Extracted information Start Marker

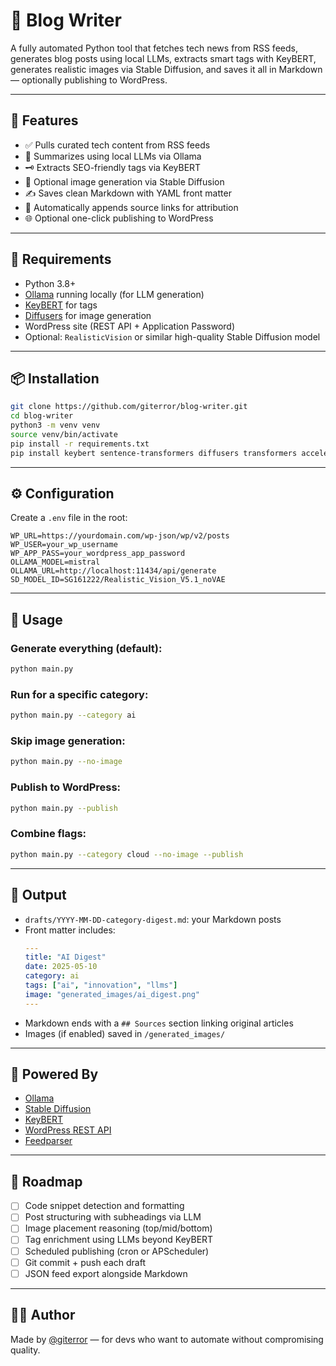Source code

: # 🧠 Blog Writer

A fully automated Python tool that fetches tech news from RSS feeds, generates blog posts using local LLMs, extracts smart tags with KeyBERT, generates realistic images via Stable Diffusion, and saves it all in Markdown — optionally publishing to WordPress.

---

## 🚀 Features

- ✅ Pulls curated tech content from RSS feeds
- 🧠 Summarizes using local LLMs via Ollama
- 🗝️ Extracts SEO-friendly tags via KeyBERT
- 🎨 Optional image generation via Stable Diffusion
- ✍️ Saves clean Markdown with YAML front matter
- 🔗 Automatically appends source links for attribution
- 🌐 Optional one-click publishing to WordPress

---

## 🧱 Requirements

- Python 3.8+
- [Ollama](https://ollama.com) running locally (for LLM generation)
- [KeyBERT](https://github.com/MaartenGr/KeyBERT) for tags
- [Diffusers](https://github.com/huggingface/diffusers) for image generation
- WordPress site (REST API + Application Password)
- Optional: `RealisticVision` or similar high-quality Stable Diffusion model

---

## 📦 Installation

```bash
git clone https://github.com/giterror/blog-writer.git
cd blog-writer
python3 -m venv venv
source venv/bin/activate
pip install -r requirements.txt
pip install keybert sentence-transformers diffusers transformers accelerate safetensors torch pillow
```

---

## ⚙️ Configuration

Create a `.env` file in the root:

```env
WP_URL=https://yourdomain.com/wp-json/wp/v2/posts
WP_USER=your_wp_username
WP_APP_PASS=your_wordpress_app_password
OLLAMA_MODEL=mistral
OLLAMA_URL=http://localhost:11434/api/generate
SD_MODEL_ID=SG161222/Realistic_Vision_V5.1_noVAE
```

---

## 🧪 Usage

### Generate everything (default):
```bash
python main.py
```

### Run for a specific category:
```bash
python main.py --category ai
```

### Skip image generation:
```bash
python main.py --no-image
```

### Publish to WordPress:
```bash
python main.py --publish
```

### Combine flags:
```bash
python main.py --category cloud --no-image --publish
```

---

## 📂 Output

- `drafts/YYYY-MM-DD-category-digest.md`: your Markdown posts
- Front matter includes:
  ```yaml
  ---
  title: "AI Digest"
  date: 2025-05-10
  category: ai
  tags: ["ai", "innovation", "llms"]
  image: "generated_images/ai_digest.png"
  ---
  ```
- Markdown ends with a `## Sources` section linking original articles
- Images (if enabled) saved in `/generated_images/`

---

## 🧠 Powered By

- [Ollama](https://ollama.com)
- [Stable Diffusion](https://huggingface.co/models)
- [KeyBERT](https://github.com/MaartenGr/KeyBERT)
- [WordPress REST API](https://developer.wordpress.org/rest-api/)
- [Feedparser](https://pythonhosted.org/feedparser/)

---

## 📌 Roadmap

- [ ] Code snippet detection and formatting
- [ ] Post structuring with subheadings via LLM
- [ ] Image placement reasoning (top/mid/bottom)
- [ ] Tag enrichment using LLMs beyond KeyBERT
- [ ] Scheduled publishing (cron or APScheduler)
- [ ] Git commit + push each draft
- [ ] JSON feed export alongside Markdown

---

## 👨‍💻 Author

Made by [@giterror](https://giterror.com) — for devs who want to automate without compromising quality.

Extracted information End Marker

**What needs to be done**
What is needed is a verbatim transcription of the records, minus the pictures.

**Result for this task**
Source code

: # 🧠 Blog Writer

A fully automated Python tool that fetches tech news from RSS feeds, generates blog posts using local LLMs, extracts smart tags with KeyBERT, generates realistic images via Stable Diffusion, and saves it all in Markdown — optionally publishing to WordPress.

---

## 🚀 Features

- ✅ Pulls curated tech content from RSS feeds
- 🧠 Summarizes using local LLMs via Ollama
- 🗝️ Extracts SEO-friendly tags via KeyBERT
- 🎨 Optional image generation via Stable Diffusion
- ✍️ Saves clean Markdown with YAML front matter
- 🔗 Automatically appends source links for attribution
- 🌐 Optional one-click publishing to WordPress

---

## 🧱 Requirements

- Python 3.8+
- [Ollama](https://ollama.com) running locally (for LLM generation)
- [KeyBERT](https://github.com/MaartenGr/KeyBERT) for tags
- [Diffusers](https://github.com/huggingface/diffusers) for image generation
- WordPress site (REST API + Application Password)
- Optional: `RealisticVision` or similar high-quality Stable Diffusion model

---

## 📦 Installation

```bash
git clone https://github.com/giterror/blog-writer.git
cd blog-writer
python3 -m venv venv
source venv/bin/activate
pip install -r requirements.txt
pip install keybert sentence-transformers diffusers transformers accelerate safetensors torch pillow
```

---

## ⚙️ Configuration

Create a `.env` file in the root:

```env
WP_URL=https://yourdomain.com/wp-json/wp/v2/posts
WP_USER=your_wp_username
WP_APP_PASS=your_wordpress_app_password
OLLAMA_MODEL=mistral
OLLAMA_URL=http://localhost:11434/api/generate
SD_MODEL_ID=SG161222/Realistic_Vision_V5.1_noVAE
```

---

## 🧪 Usage

### Generate everything (default):
```bash
python main.py
```

### Run for a specific category:
```bash
python main.py --category ai
```

### Skip image generation:
```bash
python main.py --no-image
```

### Publish to WordPress:
```bash
python main.py --publish
```

### Combine flags:
```bash
python main.py --category cloud --no-image --publish
```

---

## 📂 Output

- `drafts/YYYY-MM-DD-category-digest.md`: your Markdown posts
- Front matter includes:
  ```yaml
  ---
  title: "AI Digest"
  date: 2025-05-10
  category: ai
  tags: ["ai", "innovation", "llms"]
  image: "generated_images/ai_digest.png"
  ---
  ```
- Markdown ends with a `## Sources` section linking original articles
- Images (if enabled) saved in `/generated_images/`

---

## 🧠 Powered By

- [Ollama](https://ollama.com)
- [Stable Diffusion](https://huggingface.co/models)
- [KeyBERT](https://github.com/MaartenGr/KeyBERT)
- [WordPress REST API](https://developer.wordpress.org/rest-api/)
- [Feedparser](https://pythonhosted.org/feedparser/)

---

## 📌 Roadmap

- [ ] Code snippet detection and formatting
- [ ] Post structuring with subheadings via LLM
- [ ] Image placement reasoning (top/mid/bottom)
- [ ] Tag enrichment using LLMs beyond KeyBERT
- [ ] Scheduled publishing (cron or APScheduler)
- [ ] Git commit + push each draft
- [ ] JSON feed export alongside Markdown

---

## 👨‍💻 Author

Made by [@giterror](https://giterror.com) — for devs who want to automate without compromising quality.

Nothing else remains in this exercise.